What you are asked to do | Beginning with the line that holds "20dp from left", set down each line of the data below through the very last, exactly as given, and nothing beyond that.

══════

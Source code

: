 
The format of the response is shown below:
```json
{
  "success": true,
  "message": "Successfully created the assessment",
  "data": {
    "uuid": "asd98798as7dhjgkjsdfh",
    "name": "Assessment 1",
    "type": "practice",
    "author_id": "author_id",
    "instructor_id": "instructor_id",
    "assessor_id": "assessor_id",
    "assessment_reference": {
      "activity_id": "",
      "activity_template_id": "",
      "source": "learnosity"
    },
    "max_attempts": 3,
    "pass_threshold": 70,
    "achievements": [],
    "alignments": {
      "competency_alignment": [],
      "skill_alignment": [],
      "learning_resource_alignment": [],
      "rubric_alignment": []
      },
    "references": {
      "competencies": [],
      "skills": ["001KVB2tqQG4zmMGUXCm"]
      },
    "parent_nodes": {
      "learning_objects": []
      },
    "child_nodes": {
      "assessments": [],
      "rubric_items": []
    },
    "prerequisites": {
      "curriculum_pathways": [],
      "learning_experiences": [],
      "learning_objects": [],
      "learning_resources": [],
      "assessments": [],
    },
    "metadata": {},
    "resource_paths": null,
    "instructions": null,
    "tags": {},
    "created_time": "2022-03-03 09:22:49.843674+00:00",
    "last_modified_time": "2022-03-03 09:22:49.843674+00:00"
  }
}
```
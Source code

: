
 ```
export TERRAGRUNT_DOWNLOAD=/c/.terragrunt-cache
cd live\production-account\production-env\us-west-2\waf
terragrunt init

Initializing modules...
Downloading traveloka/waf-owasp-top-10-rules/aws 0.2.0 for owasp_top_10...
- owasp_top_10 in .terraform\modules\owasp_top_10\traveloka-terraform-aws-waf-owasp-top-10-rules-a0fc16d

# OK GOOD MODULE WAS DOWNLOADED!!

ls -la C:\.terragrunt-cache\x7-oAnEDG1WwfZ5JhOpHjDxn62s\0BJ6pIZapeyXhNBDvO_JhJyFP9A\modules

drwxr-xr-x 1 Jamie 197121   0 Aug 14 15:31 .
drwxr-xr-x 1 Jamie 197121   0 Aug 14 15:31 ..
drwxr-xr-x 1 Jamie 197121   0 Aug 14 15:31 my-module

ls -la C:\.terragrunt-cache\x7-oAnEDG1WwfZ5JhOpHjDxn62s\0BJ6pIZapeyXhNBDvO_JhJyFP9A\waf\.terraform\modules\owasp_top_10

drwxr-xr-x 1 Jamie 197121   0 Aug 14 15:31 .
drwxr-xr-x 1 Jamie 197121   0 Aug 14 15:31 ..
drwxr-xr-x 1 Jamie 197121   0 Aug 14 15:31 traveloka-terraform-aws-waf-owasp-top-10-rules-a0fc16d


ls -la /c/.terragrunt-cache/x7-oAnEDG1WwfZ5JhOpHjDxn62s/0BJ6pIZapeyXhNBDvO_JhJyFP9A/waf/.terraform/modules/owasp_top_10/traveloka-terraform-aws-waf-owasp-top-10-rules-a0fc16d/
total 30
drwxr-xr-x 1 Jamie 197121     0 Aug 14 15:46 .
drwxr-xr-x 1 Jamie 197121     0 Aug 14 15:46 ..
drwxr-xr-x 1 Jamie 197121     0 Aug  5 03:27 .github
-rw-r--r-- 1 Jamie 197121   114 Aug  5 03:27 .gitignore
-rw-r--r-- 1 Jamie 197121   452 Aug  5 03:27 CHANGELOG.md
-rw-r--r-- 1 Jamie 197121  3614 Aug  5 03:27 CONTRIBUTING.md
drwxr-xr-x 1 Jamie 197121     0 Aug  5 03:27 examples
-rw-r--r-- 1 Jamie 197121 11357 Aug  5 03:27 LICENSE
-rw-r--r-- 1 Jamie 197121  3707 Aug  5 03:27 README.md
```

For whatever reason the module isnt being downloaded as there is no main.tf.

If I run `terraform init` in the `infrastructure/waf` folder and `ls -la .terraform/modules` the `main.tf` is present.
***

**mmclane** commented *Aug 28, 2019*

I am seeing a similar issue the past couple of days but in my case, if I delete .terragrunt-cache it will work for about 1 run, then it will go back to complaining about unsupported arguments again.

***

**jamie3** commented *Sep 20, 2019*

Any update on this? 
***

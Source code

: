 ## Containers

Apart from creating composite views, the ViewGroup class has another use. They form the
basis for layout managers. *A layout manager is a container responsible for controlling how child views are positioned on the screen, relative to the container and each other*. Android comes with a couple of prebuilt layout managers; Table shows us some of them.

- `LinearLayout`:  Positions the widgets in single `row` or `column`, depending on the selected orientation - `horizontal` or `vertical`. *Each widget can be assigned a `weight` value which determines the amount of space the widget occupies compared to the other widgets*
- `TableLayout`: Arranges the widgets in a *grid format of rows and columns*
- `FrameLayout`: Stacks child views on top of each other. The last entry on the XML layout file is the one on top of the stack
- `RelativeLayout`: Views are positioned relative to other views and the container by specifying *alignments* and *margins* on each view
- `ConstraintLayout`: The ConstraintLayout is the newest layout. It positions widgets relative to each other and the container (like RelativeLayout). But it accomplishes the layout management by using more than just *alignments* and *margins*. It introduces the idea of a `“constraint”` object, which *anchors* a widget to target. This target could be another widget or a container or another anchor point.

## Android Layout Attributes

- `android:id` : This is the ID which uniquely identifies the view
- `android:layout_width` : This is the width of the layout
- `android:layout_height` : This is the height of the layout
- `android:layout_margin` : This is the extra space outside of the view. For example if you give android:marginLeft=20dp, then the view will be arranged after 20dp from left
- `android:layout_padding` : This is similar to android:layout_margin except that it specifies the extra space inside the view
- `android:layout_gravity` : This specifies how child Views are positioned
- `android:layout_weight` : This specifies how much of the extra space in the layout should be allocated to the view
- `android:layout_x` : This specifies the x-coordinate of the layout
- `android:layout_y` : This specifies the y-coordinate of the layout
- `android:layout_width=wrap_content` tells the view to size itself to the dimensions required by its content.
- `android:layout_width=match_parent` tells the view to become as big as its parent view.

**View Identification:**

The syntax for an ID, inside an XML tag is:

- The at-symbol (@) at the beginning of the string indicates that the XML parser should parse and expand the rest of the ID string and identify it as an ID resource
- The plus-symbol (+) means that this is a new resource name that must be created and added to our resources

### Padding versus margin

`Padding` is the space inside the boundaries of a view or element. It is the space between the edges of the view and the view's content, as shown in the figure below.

══════

Task output |
- `android:layout_margin` : This is the extra space outside of the view. For example if you give android:marginLeft=20dp, then the view will be arranged after 20dp from left
- `android:layout_padding` : This is similar to android:layout_margin except that it specifies the extra space inside the view
- `android:layout_gravity` : This specifies how child Views are positioned
- `android:layout_weight` : This specifies how much of the extra space in the layout should be allocated to the view
- `android:layout_x` : This specifies the x-coordinate of the layout
- `android:layout_y` : This specifies the y-coordinate of the layout
- `android:layout_width=wrap_content` tells the view to size itself to the dimensions required by its content.
- `android:layout_width=match_parent` tells the view to become as big as its parent view.

**View Identification:**

The syntax for an ID, inside an XML tag is:

- The at-symbol (@) at the beginning of the string indicates that the XML parser should parse and expand the rest of the ID string and identify it as an ID resource
- The plus-symbol (+) means that this is a new resource name that must be created and added to our resources

### Padding versus margin

`Padding` is the space inside the boundaries of a view or element. It is the space between the edges of the view and the view's content, as shown in the figure below.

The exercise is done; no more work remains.